The copyright cabals have a giant shotgun with the current laws already; we’ve seen them swinging it around with grave abandon to threaten everyone from large companies to private individuals. In fact, the MPAA and RIAA have taken a tremendous PR black-eye due to numerous lawsuits chasing after torrents and peer-to-peer downloaders who shared or downloaded mere one to ten songs or movies. Although most citizens may not know who these organizations are or what they do, they appear regularly in blogs being lambasted for the bad behavior of lashing out at people who post videos of dancing infants with copyrighted songs playing in the background.

PROTECTIP and SOPA were forwarded with the expectation that they would help stop piracy—labeled primarily as counterfeiters, people who take copyrighted music albums, press their own CDs, and sell them as the real thing—however, with the track record that the MPAA and RIAA have on this matter there’s no doubt they would intend to stop there.

The Megaupload debacle is the best example of where this sort of legislation wishes it could go: control not only over content but tight reigns on the entire storage industry. The still-ongoing legacy of what the copyright-centric industry will do to future innovation with legislation like this is certainly damning.
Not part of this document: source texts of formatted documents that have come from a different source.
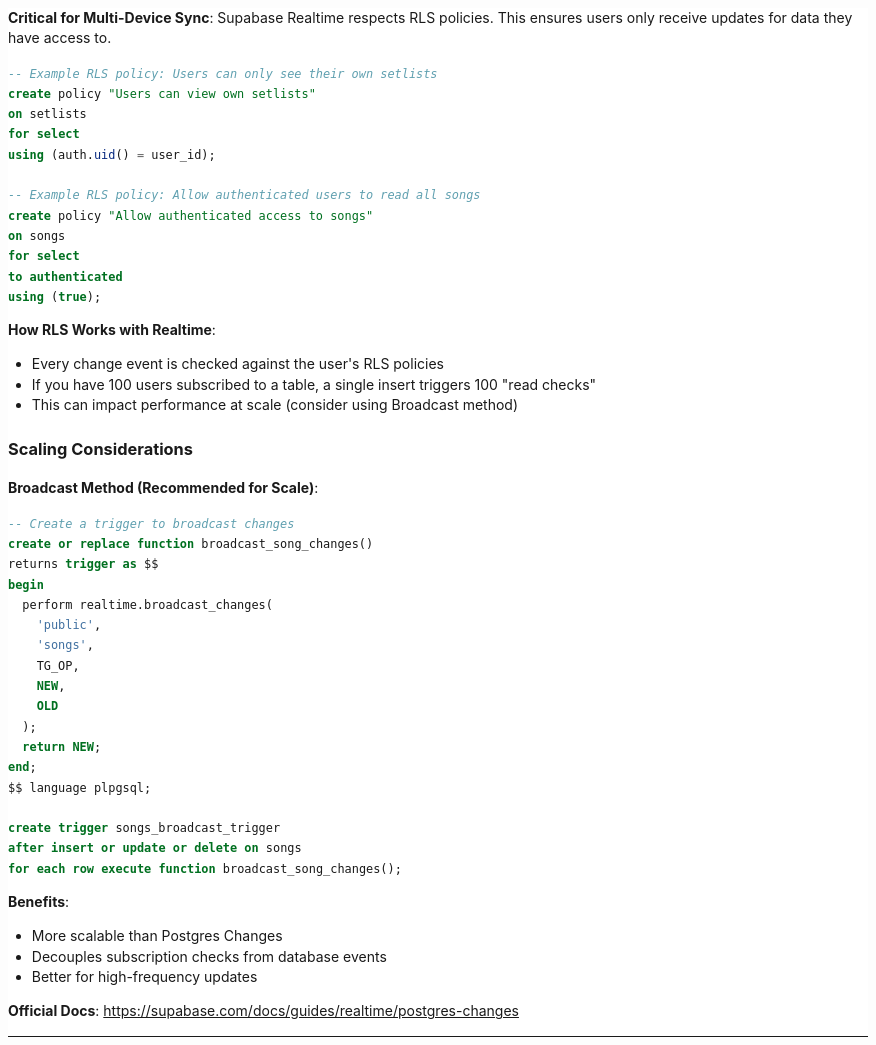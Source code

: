 **Critical for Multi-Device Sync**: Supabase Realtime respects RLS policies. This ensures users only receive updates for data they have access to.

```sql
-- Example RLS policy: Users can only see their own setlists
create policy "Users can view own setlists"
on setlists
for select
using (auth.uid() = user_id);

-- Example RLS policy: Allow authenticated users to read all songs
create policy "Allow authenticated access to songs"
on songs
for select
to authenticated
using (true);
```

**How RLS Works with Realtime**:
- Every change event is checked against the user's RLS policies
- If you have 100 users subscribed to a table, a single insert triggers 100 "read checks"
- This can impact performance at scale (consider using Broadcast method)

### Scaling Considerations

**Broadcast Method (Recommended for Scale)**:
```sql
-- Create a trigger to broadcast changes
create or replace function broadcast_song_changes()
returns trigger as $$
begin
  perform realtime.broadcast_changes(
    'public',
    'songs',
    TG_OP,
    NEW,
    OLD
  );
  return NEW;
end;
$$ language plpgsql;

create trigger songs_broadcast_trigger
after insert or update or delete on songs
for each row execute function broadcast_song_changes();
```

**Benefits**:
- More scalable than Postgres Changes
- Decouples subscription checks from database events
- Better for high-frequency updates

**Official Docs**: https://supabase.com/docs/guides/realtime/postgres-changes

---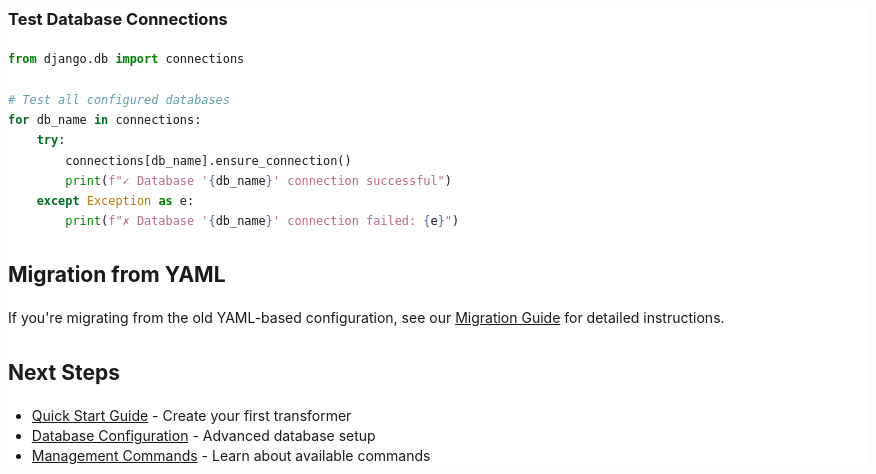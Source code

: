 ### Test Database Connections

```python
from django.db import connections

# Test all configured databases
for db_name in connections:
    try:
        connections[db_name].ensure_connection()
        print(f"✓ Database '{db_name}' connection successful")
    except Exception as e:
        print(f"✗ Database '{db_name}' connection failed: {e}")
```

## Migration from YAML

If you're migrating from the old YAML-based configuration, see our [Migration Guide](../migration-guide.md) for detailed instructions.

## Next Steps

- [Quick Start Guide](quickstart.md) - Create your first transformer
- [Database Configuration](../user-guide/databases.md) - Advanced database setup
- [Management Commands](../user-guide/commands.md) - Learn about available commands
After all, in Canada this same copyright industry argued that they deserved a royalty on all blank media (happened with DVDs), a tax on citizens and the industry because people could use blank media to copy digital movies and music.

Megaupload was just a target-of-convenience that people saw as a sloppy outfit that could get labeled as “rogue.” Even though none of the accusations that the Hong Kong-based outfit did anything but follow the law with regards to taking down copyrighted content, that didn’t save them from that shotgun.

SOPA and PROTECTIP Failed and They Should Stay Dead

When these proposals began to rise through congress, the information and technology industry didn’t pay much heed to them.

After all, Google, YouTube, Wikipedia, and others have their own problems when it comes to copyright legislation and they seem to be holding their own; but the cloud-based industry is a new innovation. Side-storing large files is extremely necessary for people on-the-go and outfits like Megaupload have seen a great deal of use—even by the very US government and US military—and when they were targeted by the US government and the copyright industry it caused a giant shakeup.

Suddenly, it’s obvious that even technologies with largely legitimate uses are in the crosshairs of the MPAA and RIAA and the lack of lobbyists from the technology industry makes it hard to control the legislation flowing into congress. SOPA and PROTECTIP were destroyed in a manner rarely seen before: an up swell of tremendous public ire.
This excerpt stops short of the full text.